In the ensuing 22 years, there have been some 600,000 shooting victims in America. Only so much can be learned from individual cases, but taken together we could learn a lot. We could learn about the role domestic violence plays in shootings, or how access to guns affect suicides or ways to reduce accidental shootings. Do societal factors drive shooting numbers up or down (it’s down over the past decade).

In the words of House Speaker Paul Ryan, we need “more facts and data.”

Unfortunat­ely, Ryan is part of the reason we don’t have facts and data. As a recipient of nearly $50,000 in direct NRA contributi­ons, he has never scheduled a hearing or vote to reconsider the Dickey Amendment.

Seven legislator­s have written to Ryan asking him to do just that.
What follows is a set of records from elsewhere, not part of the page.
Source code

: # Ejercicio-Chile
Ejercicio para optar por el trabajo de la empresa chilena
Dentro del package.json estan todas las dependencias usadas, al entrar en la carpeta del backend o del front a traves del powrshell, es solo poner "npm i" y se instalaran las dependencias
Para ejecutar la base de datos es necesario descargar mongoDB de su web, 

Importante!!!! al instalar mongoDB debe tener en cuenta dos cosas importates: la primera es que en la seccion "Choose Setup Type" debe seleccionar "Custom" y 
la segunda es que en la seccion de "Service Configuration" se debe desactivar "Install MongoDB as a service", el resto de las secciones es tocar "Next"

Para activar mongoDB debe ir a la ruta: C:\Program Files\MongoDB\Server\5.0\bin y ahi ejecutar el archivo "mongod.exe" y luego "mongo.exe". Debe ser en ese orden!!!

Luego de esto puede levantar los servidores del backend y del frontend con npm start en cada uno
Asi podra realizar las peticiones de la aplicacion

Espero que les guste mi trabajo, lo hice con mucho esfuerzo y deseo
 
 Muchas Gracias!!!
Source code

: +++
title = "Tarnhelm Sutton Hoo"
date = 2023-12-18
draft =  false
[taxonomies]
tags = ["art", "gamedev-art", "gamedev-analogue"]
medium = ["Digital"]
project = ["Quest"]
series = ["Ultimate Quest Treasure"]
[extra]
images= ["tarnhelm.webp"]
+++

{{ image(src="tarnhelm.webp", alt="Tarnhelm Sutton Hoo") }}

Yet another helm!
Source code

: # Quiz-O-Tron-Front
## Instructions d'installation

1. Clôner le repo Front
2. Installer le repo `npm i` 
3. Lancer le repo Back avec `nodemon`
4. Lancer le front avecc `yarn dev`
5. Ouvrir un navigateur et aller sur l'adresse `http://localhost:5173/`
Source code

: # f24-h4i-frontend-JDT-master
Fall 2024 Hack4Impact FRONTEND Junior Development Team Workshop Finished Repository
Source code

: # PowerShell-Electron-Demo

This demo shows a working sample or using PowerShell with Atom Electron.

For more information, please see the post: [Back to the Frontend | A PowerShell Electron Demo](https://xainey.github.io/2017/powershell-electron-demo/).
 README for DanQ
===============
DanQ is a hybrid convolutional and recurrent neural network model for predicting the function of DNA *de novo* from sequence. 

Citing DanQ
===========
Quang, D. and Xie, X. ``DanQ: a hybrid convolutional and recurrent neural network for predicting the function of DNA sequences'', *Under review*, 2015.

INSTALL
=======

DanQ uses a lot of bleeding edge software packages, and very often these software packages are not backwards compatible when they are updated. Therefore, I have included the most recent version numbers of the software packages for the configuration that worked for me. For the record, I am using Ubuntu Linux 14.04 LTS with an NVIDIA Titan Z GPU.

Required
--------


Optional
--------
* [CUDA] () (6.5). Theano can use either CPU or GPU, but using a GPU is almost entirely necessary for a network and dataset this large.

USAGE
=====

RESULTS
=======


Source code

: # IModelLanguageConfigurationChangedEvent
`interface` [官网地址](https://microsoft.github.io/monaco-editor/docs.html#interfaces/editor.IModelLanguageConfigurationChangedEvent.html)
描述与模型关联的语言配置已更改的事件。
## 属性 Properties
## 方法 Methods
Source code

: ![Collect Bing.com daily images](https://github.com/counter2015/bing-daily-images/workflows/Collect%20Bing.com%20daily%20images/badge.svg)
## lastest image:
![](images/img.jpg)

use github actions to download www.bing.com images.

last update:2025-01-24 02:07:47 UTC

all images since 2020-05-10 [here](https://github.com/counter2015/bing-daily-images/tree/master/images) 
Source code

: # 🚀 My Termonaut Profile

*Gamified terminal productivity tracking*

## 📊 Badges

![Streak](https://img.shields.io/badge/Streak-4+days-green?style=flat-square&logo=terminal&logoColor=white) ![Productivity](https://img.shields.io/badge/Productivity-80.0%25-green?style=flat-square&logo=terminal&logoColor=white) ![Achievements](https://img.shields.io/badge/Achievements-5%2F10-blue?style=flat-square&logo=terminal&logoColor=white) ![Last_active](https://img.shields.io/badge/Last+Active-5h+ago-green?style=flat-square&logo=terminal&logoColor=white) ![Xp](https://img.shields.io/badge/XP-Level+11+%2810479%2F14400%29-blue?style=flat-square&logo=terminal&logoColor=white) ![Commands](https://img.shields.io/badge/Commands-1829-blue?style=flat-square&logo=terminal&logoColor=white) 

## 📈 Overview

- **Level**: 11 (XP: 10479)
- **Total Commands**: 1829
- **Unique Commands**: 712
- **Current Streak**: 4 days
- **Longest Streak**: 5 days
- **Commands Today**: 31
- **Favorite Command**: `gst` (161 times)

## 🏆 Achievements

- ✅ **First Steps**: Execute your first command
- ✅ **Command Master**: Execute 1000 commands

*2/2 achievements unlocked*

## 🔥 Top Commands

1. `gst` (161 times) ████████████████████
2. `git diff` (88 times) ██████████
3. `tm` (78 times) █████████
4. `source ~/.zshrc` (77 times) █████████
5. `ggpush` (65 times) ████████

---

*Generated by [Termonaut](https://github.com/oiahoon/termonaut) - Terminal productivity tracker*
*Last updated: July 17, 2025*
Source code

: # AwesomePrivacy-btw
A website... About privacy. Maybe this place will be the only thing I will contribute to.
U.S. Rep David Price, D-N.C., is vice chair of the House Gun Violence Prevention Task Force and a leading advocate for funding federal research into gun violence. After the Parkland shootings, he and six others wrote to Ryan asking that a vote to repeal the Dickey Amendment be considered.

“Gun-related deaths now nearly equal deaths from traffic accidents,” Price wrote. He wants data to help lawmakers “craft an effective response” to what he calls a “public health crisis.” Such research, wrote Price, “could save lives.”

Maybe Ryan and the rest can take courage from the thousands of students who marched in Modesto, San Francisco, Miami, Washington D.C. and across America on Saturday. Or perhaps seeing hundreds of thousands of teens and their parents on the move made them fearful — for their jobs. Those thousands of kids will be voters someday, and soon.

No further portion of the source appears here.